Data in this exercise →
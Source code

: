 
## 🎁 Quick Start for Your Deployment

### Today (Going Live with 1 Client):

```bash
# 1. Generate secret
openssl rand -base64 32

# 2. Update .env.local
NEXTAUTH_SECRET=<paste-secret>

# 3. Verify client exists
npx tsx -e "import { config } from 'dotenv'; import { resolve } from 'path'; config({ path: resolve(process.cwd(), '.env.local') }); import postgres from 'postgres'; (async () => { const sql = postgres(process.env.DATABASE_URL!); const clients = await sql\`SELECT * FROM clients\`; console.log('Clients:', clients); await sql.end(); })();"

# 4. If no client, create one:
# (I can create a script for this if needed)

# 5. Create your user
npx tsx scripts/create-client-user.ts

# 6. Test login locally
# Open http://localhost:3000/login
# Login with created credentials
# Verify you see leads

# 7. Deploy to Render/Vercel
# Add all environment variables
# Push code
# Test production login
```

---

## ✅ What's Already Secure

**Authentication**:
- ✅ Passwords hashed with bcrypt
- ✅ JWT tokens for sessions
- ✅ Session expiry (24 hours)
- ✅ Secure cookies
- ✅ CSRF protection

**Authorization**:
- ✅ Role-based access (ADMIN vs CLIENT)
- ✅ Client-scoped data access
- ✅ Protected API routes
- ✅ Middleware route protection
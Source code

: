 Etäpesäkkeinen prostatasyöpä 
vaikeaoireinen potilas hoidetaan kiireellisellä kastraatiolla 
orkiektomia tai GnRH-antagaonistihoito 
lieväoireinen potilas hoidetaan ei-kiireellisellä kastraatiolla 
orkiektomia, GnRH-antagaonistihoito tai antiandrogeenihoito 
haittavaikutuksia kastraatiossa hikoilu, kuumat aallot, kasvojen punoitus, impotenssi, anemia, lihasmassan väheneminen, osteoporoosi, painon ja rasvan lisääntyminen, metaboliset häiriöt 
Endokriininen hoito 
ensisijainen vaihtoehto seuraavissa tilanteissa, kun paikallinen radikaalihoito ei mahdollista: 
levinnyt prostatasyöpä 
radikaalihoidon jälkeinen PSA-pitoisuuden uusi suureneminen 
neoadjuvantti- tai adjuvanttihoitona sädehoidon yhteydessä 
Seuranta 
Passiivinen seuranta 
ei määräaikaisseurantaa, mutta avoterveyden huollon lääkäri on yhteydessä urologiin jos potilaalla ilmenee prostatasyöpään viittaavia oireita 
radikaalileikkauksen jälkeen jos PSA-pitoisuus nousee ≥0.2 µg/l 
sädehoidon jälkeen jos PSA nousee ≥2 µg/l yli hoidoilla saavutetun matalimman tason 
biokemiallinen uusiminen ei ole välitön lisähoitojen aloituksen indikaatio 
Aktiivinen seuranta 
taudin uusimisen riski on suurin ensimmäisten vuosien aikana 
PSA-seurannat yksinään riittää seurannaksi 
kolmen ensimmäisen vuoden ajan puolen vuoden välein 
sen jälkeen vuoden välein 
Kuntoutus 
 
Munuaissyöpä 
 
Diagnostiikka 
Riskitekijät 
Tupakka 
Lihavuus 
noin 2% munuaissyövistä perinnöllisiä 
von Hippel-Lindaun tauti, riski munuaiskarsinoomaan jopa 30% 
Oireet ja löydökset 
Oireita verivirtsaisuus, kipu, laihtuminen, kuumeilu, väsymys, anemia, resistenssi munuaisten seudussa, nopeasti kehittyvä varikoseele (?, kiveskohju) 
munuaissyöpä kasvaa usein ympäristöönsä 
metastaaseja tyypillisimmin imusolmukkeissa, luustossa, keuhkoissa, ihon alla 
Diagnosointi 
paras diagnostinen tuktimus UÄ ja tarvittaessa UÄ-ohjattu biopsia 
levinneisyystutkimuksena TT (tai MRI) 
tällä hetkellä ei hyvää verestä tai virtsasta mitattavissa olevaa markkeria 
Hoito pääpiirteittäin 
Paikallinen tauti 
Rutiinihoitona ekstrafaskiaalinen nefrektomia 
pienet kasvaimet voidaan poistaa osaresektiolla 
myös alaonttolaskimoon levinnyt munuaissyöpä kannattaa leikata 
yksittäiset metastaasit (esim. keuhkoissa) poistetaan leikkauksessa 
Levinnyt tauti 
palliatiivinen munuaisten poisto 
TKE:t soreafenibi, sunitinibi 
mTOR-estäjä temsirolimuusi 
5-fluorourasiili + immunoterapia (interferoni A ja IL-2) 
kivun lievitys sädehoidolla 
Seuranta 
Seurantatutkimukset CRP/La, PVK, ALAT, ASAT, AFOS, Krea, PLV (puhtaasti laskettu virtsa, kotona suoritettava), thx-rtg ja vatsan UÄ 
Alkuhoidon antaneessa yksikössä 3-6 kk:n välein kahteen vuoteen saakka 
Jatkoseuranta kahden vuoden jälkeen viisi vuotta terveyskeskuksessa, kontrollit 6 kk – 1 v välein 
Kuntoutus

Problem requirements → Please output an exact copy of the lines above, from the opening line of the data down to the line that contains "Endokriininen hoito".

Problem solution →
Source code

: 
## 🎁 Quick Start for Your Deployment

### Today (Going Live with 1 Client):

```bash
# 1. Generate secret
openssl rand -base64 32

# 2. Update .env.local
NEXTAUTH_SECRET=<paste-secret>

# 3. Verify client exists
npx tsx -e "import { config } from 'dotenv'; import { resolve } from 'path'; config({ path: resolve(process.cwd(), '.env.local') }); import postgres from 'postgres'; (async () => { const sql = postgres(process.env.DATABASE_URL!); const clients = await sql\`SELECT * FROM clients\`; console.log('Clients:', clients); await sql.end(); })();"

# 4. If no client, create one:
# (I can create a script for this if needed)

# 5. Create your user
npx tsx scripts/create-client-user.ts

# 6. Test login locally
# Open http://localhost:3000/login
# Login with created credentials
# Verify you see leads

# 7. Deploy to Render/Vercel
# Add all environment variables
# Push code
# Test production login
```

---

## ✅ What's Already Secure

**Authentication**:
- ✅ Passwords hashed with bcrypt
- ✅ JWT tokens for sessions
- ✅ Session expiry (24 hours)
- ✅ Secure cookies
- ✅ CSRF protection

**Authorization**:
- ✅ Role-based access (ADMIN vs CLIENT)
- ✅ Client-scoped data access
- ✅ Protected API routes
- ✅ Middleware route protection
Source code

: Etäpesäkkeinen prostatasyöpä 
vaikeaoireinen potilas hoidetaan kiireellisellä kastraatiolla 
orkiektomia tai GnRH-antagaonistihoito 
lieväoireinen potilas hoidetaan ei-kiireellisellä kastraatiolla 
orkiektomia, GnRH-antagaonistihoito tai antiandrogeenihoito 
haittavaikutuksia kastraatiossa hikoilu, kuumat aallot, kasvojen punoitus, impotenssi, anemia, lihasmassan väheneminen, osteoporoosi, painon ja rasvan lisääntyminen, metaboliset häiriöt 
Endokriininen hoito 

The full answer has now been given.